Corequisite Supports as Normative Practice
The simple takeaway is that students who took the college-level course with corequisite supports earned more degrees, earned them faster, and in the end made more money.
Since this study began, corequisites have almost become a national movement based on the work of organizations like the Dana Center, Strong Start to Finish, Complete College America, Carnegie Math Pathways, and others.
“This study has been vital in our understanding of corequisites because it addresses questions about what happens to students after they leave the corequisite courses,” said Amy Getz, Dana Center interim director of K–12 education. “Thousands of students are benefitting from corequisites every year, but many more are still being held back by outdated models.”
“The simple takeaway is that students who took the college-level course with corequisite supports earned more degrees, earned them faster, and in the end made more money,” said Douglas.
Developing and implementing corequisite supports is an important next step for two- and four-year institutions.

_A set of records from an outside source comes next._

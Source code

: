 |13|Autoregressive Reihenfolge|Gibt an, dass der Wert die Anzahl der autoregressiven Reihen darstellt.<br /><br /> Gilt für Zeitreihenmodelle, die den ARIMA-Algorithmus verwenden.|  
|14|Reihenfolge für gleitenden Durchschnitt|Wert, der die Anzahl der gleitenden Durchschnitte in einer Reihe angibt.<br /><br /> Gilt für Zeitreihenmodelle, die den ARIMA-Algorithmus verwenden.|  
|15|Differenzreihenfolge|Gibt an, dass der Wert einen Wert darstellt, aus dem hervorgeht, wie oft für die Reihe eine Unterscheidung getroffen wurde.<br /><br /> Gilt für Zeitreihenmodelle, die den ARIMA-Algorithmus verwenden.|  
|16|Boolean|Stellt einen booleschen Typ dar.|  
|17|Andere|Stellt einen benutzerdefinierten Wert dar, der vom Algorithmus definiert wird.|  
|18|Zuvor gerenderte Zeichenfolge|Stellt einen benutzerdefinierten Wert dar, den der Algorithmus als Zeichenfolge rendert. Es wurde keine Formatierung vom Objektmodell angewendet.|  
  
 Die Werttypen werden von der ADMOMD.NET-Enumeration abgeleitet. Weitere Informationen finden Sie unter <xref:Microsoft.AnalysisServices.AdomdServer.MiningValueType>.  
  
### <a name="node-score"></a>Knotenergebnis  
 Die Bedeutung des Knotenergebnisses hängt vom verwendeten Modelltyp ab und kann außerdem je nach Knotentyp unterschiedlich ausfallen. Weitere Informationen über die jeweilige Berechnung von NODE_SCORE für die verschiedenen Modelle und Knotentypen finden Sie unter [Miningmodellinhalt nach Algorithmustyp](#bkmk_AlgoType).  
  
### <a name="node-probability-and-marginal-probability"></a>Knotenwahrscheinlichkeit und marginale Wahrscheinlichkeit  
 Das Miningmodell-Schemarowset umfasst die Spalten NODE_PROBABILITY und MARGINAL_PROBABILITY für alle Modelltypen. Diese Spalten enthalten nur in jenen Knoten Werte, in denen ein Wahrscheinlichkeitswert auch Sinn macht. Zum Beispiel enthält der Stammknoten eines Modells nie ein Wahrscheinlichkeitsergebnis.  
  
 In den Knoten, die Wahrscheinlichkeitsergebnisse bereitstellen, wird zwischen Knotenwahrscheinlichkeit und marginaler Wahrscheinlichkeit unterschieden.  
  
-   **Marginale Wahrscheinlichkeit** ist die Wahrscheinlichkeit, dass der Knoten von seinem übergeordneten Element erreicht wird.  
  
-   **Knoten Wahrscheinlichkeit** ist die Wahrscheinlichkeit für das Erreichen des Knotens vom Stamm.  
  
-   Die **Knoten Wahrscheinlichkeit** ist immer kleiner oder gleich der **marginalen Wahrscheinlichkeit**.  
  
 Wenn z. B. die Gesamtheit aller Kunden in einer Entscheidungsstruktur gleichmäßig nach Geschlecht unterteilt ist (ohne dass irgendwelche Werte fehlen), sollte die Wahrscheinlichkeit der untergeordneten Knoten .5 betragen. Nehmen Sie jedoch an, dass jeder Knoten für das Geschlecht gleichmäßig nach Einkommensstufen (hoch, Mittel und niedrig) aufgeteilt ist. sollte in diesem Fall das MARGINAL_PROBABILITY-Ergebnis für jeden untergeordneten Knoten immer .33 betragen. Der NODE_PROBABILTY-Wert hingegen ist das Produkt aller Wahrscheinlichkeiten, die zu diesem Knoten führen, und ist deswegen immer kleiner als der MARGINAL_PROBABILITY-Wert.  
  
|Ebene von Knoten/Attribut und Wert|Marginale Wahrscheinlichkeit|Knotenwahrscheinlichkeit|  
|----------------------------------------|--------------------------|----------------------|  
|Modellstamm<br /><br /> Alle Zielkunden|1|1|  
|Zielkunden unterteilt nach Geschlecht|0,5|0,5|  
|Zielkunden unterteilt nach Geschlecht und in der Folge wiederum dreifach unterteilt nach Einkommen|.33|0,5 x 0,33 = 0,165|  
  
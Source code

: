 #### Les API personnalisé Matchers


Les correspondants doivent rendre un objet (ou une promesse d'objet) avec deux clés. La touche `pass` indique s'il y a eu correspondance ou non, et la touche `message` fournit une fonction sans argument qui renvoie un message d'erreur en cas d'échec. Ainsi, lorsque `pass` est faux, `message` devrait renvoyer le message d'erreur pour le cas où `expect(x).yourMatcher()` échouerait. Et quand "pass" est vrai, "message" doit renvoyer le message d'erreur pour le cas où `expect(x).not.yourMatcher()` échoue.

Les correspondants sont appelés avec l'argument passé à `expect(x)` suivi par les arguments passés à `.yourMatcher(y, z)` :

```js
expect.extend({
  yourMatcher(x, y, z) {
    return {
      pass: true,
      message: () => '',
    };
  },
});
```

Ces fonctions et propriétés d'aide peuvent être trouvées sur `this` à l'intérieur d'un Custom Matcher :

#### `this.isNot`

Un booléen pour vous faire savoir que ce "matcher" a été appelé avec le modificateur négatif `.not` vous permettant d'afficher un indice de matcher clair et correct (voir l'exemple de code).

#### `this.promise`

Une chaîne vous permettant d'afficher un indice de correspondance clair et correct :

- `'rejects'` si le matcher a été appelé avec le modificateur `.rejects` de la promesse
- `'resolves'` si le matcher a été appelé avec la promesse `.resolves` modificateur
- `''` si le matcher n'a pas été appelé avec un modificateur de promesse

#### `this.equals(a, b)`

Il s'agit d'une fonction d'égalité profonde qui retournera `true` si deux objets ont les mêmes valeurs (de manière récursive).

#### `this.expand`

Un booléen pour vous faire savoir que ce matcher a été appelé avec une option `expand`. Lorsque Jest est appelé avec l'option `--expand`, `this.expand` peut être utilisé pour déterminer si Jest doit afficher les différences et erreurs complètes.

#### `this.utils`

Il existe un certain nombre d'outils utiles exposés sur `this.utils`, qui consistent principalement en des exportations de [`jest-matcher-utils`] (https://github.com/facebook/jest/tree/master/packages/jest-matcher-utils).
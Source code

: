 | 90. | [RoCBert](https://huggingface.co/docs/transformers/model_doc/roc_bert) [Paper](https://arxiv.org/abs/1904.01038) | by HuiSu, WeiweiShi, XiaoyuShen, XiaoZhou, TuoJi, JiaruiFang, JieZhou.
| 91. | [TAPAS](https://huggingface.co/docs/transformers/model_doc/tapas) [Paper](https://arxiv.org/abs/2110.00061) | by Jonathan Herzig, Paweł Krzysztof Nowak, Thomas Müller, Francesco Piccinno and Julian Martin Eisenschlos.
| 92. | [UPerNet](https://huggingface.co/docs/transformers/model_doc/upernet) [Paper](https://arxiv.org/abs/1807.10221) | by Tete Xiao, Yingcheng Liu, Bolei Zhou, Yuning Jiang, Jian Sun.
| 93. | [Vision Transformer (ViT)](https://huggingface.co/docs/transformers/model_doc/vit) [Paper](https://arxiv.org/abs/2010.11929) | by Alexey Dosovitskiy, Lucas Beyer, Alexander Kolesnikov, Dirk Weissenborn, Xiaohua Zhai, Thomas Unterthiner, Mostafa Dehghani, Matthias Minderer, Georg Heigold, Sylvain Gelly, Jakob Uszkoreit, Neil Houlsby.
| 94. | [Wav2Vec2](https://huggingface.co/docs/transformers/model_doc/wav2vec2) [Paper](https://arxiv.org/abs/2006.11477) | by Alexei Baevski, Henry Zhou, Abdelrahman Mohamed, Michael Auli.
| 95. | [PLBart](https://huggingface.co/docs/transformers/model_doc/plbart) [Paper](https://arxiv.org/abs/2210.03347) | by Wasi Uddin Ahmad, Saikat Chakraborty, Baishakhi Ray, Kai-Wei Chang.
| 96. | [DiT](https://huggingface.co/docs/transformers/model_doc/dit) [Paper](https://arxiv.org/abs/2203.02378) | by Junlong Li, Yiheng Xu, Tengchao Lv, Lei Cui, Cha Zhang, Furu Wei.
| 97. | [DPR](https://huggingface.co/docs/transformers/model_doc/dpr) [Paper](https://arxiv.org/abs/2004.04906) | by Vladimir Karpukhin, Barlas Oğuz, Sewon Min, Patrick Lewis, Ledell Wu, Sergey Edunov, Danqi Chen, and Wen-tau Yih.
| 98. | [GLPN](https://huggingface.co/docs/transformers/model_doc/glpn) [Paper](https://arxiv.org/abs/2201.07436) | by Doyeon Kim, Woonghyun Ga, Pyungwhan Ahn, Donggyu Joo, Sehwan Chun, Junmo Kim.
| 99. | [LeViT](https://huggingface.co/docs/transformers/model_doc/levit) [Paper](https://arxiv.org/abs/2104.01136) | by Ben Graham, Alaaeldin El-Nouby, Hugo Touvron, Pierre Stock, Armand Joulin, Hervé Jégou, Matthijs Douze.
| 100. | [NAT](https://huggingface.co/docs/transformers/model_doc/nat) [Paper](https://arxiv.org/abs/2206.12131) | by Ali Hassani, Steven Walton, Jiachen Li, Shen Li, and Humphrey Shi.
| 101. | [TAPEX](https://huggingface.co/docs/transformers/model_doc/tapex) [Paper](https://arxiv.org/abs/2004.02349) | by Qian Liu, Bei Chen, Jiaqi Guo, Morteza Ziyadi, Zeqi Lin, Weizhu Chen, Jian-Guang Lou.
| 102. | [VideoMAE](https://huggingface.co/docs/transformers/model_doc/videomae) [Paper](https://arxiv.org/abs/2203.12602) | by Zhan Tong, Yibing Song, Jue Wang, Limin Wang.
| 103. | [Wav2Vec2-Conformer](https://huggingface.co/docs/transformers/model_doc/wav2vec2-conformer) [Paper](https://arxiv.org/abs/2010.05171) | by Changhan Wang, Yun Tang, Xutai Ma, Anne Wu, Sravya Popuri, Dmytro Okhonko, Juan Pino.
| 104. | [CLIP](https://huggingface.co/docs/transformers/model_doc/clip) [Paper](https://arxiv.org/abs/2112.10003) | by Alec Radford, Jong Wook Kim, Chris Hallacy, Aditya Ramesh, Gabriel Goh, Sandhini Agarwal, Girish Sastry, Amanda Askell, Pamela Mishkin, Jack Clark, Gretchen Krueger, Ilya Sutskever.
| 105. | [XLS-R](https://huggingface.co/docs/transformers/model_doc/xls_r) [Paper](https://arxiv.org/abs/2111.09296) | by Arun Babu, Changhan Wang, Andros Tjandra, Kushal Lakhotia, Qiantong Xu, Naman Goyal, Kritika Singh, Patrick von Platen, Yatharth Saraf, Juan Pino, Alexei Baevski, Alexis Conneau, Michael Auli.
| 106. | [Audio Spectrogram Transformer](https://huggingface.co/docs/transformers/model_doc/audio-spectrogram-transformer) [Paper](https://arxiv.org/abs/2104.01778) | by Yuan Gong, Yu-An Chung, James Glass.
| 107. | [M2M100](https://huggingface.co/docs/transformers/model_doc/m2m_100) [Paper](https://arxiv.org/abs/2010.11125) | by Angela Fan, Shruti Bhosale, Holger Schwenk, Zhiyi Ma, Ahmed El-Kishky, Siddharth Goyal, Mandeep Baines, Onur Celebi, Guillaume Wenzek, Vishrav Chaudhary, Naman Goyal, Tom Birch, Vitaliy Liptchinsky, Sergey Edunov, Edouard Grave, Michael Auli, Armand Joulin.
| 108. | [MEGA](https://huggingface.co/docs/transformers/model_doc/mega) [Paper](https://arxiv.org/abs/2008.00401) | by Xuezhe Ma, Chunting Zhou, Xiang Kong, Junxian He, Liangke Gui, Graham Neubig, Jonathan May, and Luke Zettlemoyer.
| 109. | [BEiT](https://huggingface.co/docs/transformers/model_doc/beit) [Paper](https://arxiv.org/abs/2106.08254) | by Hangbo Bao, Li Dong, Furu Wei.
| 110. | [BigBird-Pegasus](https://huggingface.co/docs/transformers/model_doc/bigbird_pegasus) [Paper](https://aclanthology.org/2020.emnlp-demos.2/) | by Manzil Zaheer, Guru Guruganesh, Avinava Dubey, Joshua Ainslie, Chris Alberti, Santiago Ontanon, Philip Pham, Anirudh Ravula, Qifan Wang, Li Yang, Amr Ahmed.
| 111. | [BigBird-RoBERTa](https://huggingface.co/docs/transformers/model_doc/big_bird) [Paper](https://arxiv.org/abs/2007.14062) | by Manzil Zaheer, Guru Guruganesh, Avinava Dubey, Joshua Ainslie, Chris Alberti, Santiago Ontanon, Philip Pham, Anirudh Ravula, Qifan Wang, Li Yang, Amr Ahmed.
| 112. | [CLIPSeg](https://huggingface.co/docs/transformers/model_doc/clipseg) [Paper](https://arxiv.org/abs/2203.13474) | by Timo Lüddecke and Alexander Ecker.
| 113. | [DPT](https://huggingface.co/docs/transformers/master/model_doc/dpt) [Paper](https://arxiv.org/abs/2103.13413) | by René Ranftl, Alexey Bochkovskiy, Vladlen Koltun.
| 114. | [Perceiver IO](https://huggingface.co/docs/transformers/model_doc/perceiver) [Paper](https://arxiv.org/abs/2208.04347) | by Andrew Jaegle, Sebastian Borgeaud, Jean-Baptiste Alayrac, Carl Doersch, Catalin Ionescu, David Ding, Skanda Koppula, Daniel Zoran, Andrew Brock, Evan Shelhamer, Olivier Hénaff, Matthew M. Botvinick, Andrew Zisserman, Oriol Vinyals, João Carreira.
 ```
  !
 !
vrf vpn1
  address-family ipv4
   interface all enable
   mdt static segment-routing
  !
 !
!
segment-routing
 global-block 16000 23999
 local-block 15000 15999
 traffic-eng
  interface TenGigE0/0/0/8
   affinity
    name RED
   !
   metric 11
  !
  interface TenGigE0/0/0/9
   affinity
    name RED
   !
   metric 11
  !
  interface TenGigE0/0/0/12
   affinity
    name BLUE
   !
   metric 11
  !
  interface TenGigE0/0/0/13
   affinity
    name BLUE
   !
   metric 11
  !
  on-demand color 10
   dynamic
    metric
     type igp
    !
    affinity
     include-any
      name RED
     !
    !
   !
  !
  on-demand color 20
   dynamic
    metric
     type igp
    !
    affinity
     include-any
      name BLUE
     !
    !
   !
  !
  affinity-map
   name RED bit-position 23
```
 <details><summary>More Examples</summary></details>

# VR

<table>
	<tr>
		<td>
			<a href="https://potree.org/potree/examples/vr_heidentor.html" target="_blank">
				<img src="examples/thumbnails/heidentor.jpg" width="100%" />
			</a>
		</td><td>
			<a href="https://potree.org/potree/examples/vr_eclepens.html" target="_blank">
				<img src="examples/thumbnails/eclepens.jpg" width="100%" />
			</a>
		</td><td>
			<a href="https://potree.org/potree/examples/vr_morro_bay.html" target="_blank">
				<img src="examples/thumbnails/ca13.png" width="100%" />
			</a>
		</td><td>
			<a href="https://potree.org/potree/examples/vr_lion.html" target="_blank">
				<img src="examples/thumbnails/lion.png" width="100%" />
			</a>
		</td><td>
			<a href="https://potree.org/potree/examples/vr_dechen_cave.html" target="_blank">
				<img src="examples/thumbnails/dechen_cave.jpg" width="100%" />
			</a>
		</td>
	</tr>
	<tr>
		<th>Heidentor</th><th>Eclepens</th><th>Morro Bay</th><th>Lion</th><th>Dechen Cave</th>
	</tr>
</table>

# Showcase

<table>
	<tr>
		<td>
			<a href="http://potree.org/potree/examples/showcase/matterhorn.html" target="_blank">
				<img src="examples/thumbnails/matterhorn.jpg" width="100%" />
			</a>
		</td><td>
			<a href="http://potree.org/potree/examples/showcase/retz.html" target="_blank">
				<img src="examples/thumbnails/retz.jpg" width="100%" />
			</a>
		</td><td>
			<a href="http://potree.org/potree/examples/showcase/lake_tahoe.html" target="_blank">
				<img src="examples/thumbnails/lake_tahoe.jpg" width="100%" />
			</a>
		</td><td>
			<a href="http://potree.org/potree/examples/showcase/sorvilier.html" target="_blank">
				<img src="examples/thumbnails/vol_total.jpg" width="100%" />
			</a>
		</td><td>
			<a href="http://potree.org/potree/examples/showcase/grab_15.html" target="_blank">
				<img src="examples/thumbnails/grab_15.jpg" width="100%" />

“This study makes the case that corequisite supports work better than prerequisites,” said co-author Mari Watanabe-Rose, CUNY. “Institutions no longer need to wonder if investing in corequisites will lead to improvements. We now know that they will, and changing the structure of developmental education from remedial course sequences to college-level courses with just-in-time corequisite supports will help students succeed and attain a degree.”
As more institutions adopt corequisites as normative practice, transfer and applicability policies and advising practices will also need to be adjusted.
“If you think someone doesn’t know something, it can seem cruel to put them in a course that they would struggle in,” said Logue. “It seems kinder to put that student in a lower level or remedial course. One of my biggest takeaways from this work is that we’ve found that it is not a kindness. Students are less likely to succeed in remedial courses. If we let students take the college-level courses, giving them corequisite supports, we see in the data that these students will do better, that they will achieve more.”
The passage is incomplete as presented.